Si Mbok meletakkan sepiring nasi goreng di meja.

"Maaf ya, Den. Kalo rasanya kurang enak. Saya nggak jago masak kayak Mbak Nadia."

"Nggak papa, makasih."

"Mbak Nadia itu udah cantik, penyayang, pinter masak pula. Kemarin aja sampe seharian nyiapin masakan buat makan malem."

"Makan malem?"

"Iya, katanya mau makan malem romantis sama Den Arkan."

Arkan berhenti mengunyah, menggali kembali ingatannya. Semalam ia pulang cukup larut dan Nadia telah tertidur pulas di kamar. Nampaknya tak ada yang terkesan spesial seperti yang diucapkan si Mbok. Atau ia terlalu lelah hingga melewatkan sesuatu dan tak menyadari itu semua?

Dengan berbagai pertanyaan yang berputar di kepala, Arkan bergegas masuk ke kamarnya mencari gawai. Ah, selalu saja begini, kenapa istrinya itu selalu saja memendam masalah? Sementara ia bukan cenayang yang bisa memahami isi kepala wanita itu. Arkan merutuk dalam hatinya.

Mambuka kolom chat pada aplikasi WhatsApp, Arkan bermaksud mengirim pesan pada Nadia. Namun, matanya tertuju pada nama teratas. Seingatnya chat terakhir ia kirim untuk Dave. Lalu kenapa …?

"Sialan!" Ia mengumpat saat membuka chat terakhir dari Kinan semalam. Jam satu dini hari. Artinya, Nadia yang membuka pesan dari gadis itu ketika Arkan telah tertidur.

Mencari kontak Nadia, Arkan segera menghubungi nomor istrinya. Sayang, hanya suara operator yang menjawab.

"Ah, sial!" Lagi-lagi Arkan mengumpat. Semalam, ia memang hendak memberi tahu Nadia bahwa ia pulang sedikit larut karena ada urusan yang harus diselesaikan. Namun, gawainya kehabisan baterai sejak ia sampai di hotel dan lupa untuk mengisinya. Baru setelah tiba di rumah ia mengisi dan menyalakannya.

Dua jam menunggu, istrinya tak kunjung pulang. Kecemasan mulai merambat di hatinya. Jadi apa memang benar Nadia membaca isi chatnya bersama Kinan?

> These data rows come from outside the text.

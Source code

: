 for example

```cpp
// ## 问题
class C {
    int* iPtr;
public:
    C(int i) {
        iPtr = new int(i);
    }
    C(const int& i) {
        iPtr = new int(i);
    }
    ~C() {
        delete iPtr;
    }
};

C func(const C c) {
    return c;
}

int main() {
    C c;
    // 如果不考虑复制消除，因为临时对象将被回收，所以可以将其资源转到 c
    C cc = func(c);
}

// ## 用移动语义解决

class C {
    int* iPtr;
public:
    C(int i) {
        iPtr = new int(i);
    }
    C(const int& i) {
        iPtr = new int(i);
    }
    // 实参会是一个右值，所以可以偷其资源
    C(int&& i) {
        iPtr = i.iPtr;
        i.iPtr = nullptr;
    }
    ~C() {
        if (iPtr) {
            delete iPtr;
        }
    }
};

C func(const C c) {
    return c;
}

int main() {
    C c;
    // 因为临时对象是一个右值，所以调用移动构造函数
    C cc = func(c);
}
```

"Ck, bego banget sih, gue!" rutuknya. Lelah menunggu, ia pun bergegas mengambil jaket dan kunci motor besarnya. Membelah jalanan kota Jakarta. Arkan tahu, Nadia tak punya hubungan yang cukup dekat dengan teman ataupun saudaranya. Jadi, tujuan utamanya tentu saja ke rumah sang Ayah mertua.

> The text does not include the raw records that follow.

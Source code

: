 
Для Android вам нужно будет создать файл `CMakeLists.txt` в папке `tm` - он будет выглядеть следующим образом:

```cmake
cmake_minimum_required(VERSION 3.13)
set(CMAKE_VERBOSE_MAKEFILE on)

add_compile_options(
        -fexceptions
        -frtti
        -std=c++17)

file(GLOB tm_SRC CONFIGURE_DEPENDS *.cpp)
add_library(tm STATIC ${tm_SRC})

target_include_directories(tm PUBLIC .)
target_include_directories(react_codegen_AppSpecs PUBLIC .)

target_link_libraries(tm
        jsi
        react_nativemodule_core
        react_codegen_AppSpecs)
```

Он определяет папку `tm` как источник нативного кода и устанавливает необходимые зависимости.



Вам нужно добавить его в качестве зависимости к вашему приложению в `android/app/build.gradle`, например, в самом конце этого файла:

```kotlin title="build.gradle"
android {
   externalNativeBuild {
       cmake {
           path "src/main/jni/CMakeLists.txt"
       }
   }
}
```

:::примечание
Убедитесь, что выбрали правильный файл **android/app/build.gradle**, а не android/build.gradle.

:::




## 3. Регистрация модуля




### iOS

Sampai, Arkan memarkir motornya. Ada sebuah HRV hitam yang ia tahu bukan milik ayah Nadia. Mungkin memang sedang ada tamu. Pikirnya

"Jemput Non Nadia, Den?"

"Eh, iya, Pak. Saya masuk dulu ya."

"Silahkan, Den."

Mamasuki ruang tamu, keadaan sepi. Arkan melangkah menuju ruang santai, sama saja. Lantas di mana istrinya? Langkahnya terhenti di pintu penghubung ke arah taman. Di sana, istrinya tampak duduk berdua bersama seorang pria. Tunggu, bukankah itu Gilang? tanyanya dalam hati.